Wednesday, November 12, 2014
Our weather has gone from nice to ice in no time. A few days ago it was 64 degrees outside. Right now it is -1. No. You did not hallucinate the minus sign there. It could be worse. There could be more than an inch of snow on the ground in the bargain...something a lot of people in the Midwest are dealing with at the moment. All I can say is...brrrr!
And. Be careful out there.
I have been thinking about writing this post for the last couple of days when I have managed to brave the window. The artist I have been researching is Louise Fishman. There is an interview out on the web (Oral history interview with Louise Fishman, 2009 Dec. 21, Archives of American Art, Smithsonian Institution) that has a lot of information about Louis Fishman's life and work. The following are some quotes from that interview along with some images of Fishman's work:
". . . . I was the only real painter-painter. I was doing traditional painting.
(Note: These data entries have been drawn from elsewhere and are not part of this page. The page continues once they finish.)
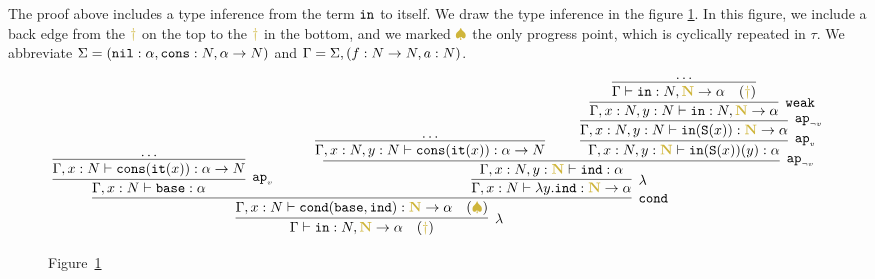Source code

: \documentclass{article}
\begin{document}
The proof above includes a type inference from the term ${\tt in}$ to itself.
We draw the type inference in the figure \ref{figure-term-interval}. 
In this figure, we include a back edge from the 
$\bfColor{oldgold}{\dagger}$ on the top to the $\bfColor{oldgold}{\dagger}$ in the bottom,
and we marked $\bfColor{oldgold}{ \spadesuit}$ the only progress point, which is cyclically repeated
in $\tau$.
We abbreviate 
$\Sigma = ({\tt nil}:\alpha, {\tt cons}:{N},\alpha \rightarrow {N})$
and
$\Gamma = \Sigma,(f:{N} \rightarrow {N}, a:{N})$.

\begin{figure}
\label{figure-term-interval}


\begin{center}
  
\[
   {\infer[\lambda]  
     {\Gamma \vdash \interval:\N,\bfColor{oldgold}{\N}\rightarrow\alpha 
       \ \ \ (\bfColor{oldgold}{\dagger}) }
       {\infer[\cond]{\Gamma, x:\N 
	\vdash 
	\cond (\base,  \inductive )
	:\bfColor{oldgold}{\N}\rightarrow\alpha \ \ \ (\bfColor{oldgold}{ \spadesuit}) } 
       {\infer[\apvar]{\Gamma, x:\N 
	           \vdash 
	           \base:\alpha}
             {\infer[]{\Gamma, x:\N 
	           \vdash 
	           \cons(\iter(x)):\alpha \rightarrow\N}{\ldots}}
            {\ \ \ \ \ \ }  &
          \infer[\lambda]{\Gamma, x:\N 
	           \vdash 
	           \lambda y.\inductive : \bfColor{oldgold}{\N}\rightarrow\alpha}
             {\infer[\apnotvar]{\Gamma, x:\N, y:\bfColor{oldgold}{\N} \vdash
               \inductive : \alpha}
            {\infer[]
                     {\Gamma, x:\N, y:\N 
                          \vdash \cons(\iter(x)):\alpha\rightarrow\N}{\ldots}
               {\ \ \ \ \ \ }
                     {\infer[\apvar]{\Gamma, x:\N, y:\bfColor{oldgold}{\N} 
                          \vdash \interval(\Succ(x))(y):\alpha}
                         {\infer[\apnotvar]{\Gamma, x:\N, y:\N 
                          \vdash \interval(\Succ(x)):\bfColor{oldgold}{\N} \rightarrow\alpha}
                              {\infer[\weak]{\Gamma, x:\N, y:\N 
                          \vdash \interval:\N,\bfColor{oldgold}{\N} \rightarrow\alpha}
                                {\infer[]{\Gamma 
                          \vdash \interval:\N,\bfColor{oldgold}{\N} \rightarrow\alpha
                           \ \ \ (\bfColor{oldgold}{\dagger})}
              {\ldots}}}}}
             }
           }
         }
       }  
    }
\]

\mbox{Figure \ref{figure-term-interval}}
\end{center}

\end{figure}
\end{document}
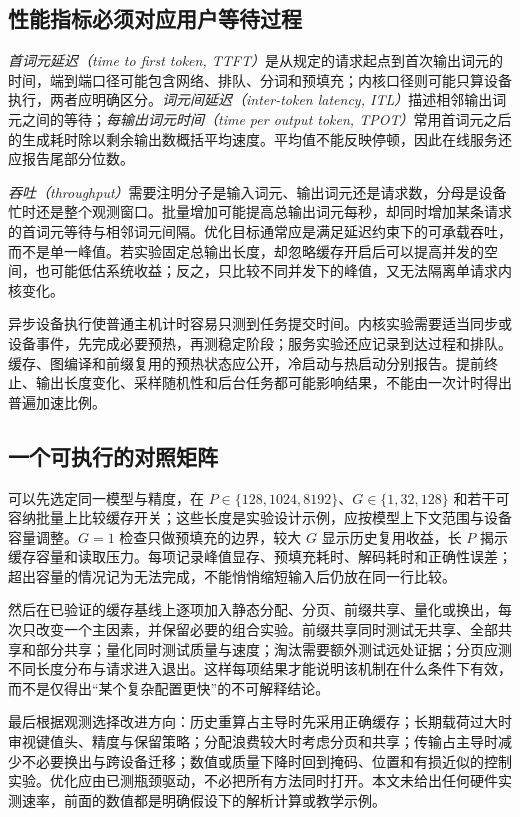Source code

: \documentclass[UTF8,12pt,a4paper,fontset=fandol]{ctexart}
\begin{document}
\subsection{性能指标必须对应用户等待过程}

\emph{首词元延迟（time to first token, TTFT）}是从规定的请求起点到首次输出词元的时间，端到端口径可能包含网络、排队、分词和预填充；内核口径则可能只算设备执行，两者应明确区分。\emph{词元间延迟（inter-token latency, ITL）}描述相邻输出词元之间的等待；\emph{每输出词元时间（time per output token, TPOT）}常用首词元之后的生成耗时除以剩余输出数概括平均速度。平均值不能反映停顿，因此在线服务还应报告尾部分位数。

\emph{吞吐（throughput）}需要注明分子是输入词元、输出词元还是请求数，分母是设备忙时还是整个观测窗口。批量增加可能提高总输出词元每秒，却同时增加某条请求的首词元等待与相邻词元间隔。优化目标通常应是满足延迟约束下的可承载吞吐，而不是单一峰值。若实验固定总输出长度，却忽略缓存开启后可以提高并发的空间，也可能低估系统收益；反之，只比较不同并发下的峰值，又无法隔离单请求内核变化。

异步设备执行使普通主机计时容易只测到任务提交时间。内核实验需要适当同步或设备事件，先完成必要预热，再测稳定阶段；服务实验还应记录到达过程和排队。缓存、图编译和前缀复用的预热状态应公开，冷启动与热启动分别报告。提前终止、输出长度变化、采样随机性和后台任务都可能影响结果，不能由一次计时得出普遍加速比例。

\subsection{一个可执行的对照矩阵}

可以先选定同一模型与精度，在 $P\in\{128,1024,8192\}$、$G\in\{1,32,128\}$ 和若干可容纳批量上比较缓存开关；这些长度是实验设计示例，应按模型上下文范围与设备容量调整。$G=1$ 检查只做预填充的边界，较大 $G$ 显示历史复用收益，长 $P$ 揭示缓存容量和读取压力。每项记录峰值显存、预填充耗时、解码耗时和正确性误差；超出容量的情况记为无法完成，不能悄悄缩短输入后仍放在同一行比较。

然后在已验证的缓存基线上逐项加入静态分配、分页、前缀共享、量化或换出，每次只改变一个主因素，并保留必要的组合实验。前缀共享同时测试无共享、全部共享和部分共享；量化同时测试质量与速度；淘汰需要额外测试远处证据；分页应测不同长度分布与请求进入退出。这样每项结果才能说明该机制在什么条件下有效，而不是仅得出“某个复杂配置更快”的不可解释结论。

最后根据观测选择改进方向：历史重算占主导时先采用正确缓存；长期载荷过大时审视键值头、精度与保留策略；分配浪费较大时考虑分页和共享；传输占主导时减少不必要换出与跨设备迁移；数值或质量下降时回到掩码、位置和有损近似的控制实验。优化应由已测瓶颈驱动，不必把所有方法同时打开。本文未给出任何硬件实测速率，前面的数值都是明确假设下的解析计算或教学示例。
\end{document}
I didn't understand what the connection was, but I liked it being in that context, because I think that I get misplaced a lot of times. People . . . . they think of me as being very traditional. I think I'm really not . . . . they always link me to Joan Mitchell and Bill Jensen now . . . . there are connections, but that's sort of a dead end in a way. It feels like it."
|©Louise Fishman - Untitled 1971|
"I seem to start a group of [paintings] and go back and forth for a while. And then usually one painting becomes prominent in my mind, and then I often put the others away for a while or stop working on them. Sometimes I have to put them away so I don't look at them much. And I continue working on one. And then I need a break. I bring another one out, and I go back and forth a little bit until - yes, so there is a kind of - a little bit of a dialogue between them."
|©Louise Fishman - Angry Paintings 1973|
|©Louise Fishman - Tabernacle 1981|
"The way I choose color is really like, how I'm going to use this and this, that. A lot of colors sort of come together from one painting to another. And it's just like a buildup. It's almost like adding clay, and it keeps changing. The color keeps changing. And - but I'm not relying on that black and white or that value structure the way I used to and the color was really just an addendum. The color is more on its own, or the hues are more complicated. There's more complex meaning in them in the way they interact with the whole. They are taking more of a place. They have their own identity."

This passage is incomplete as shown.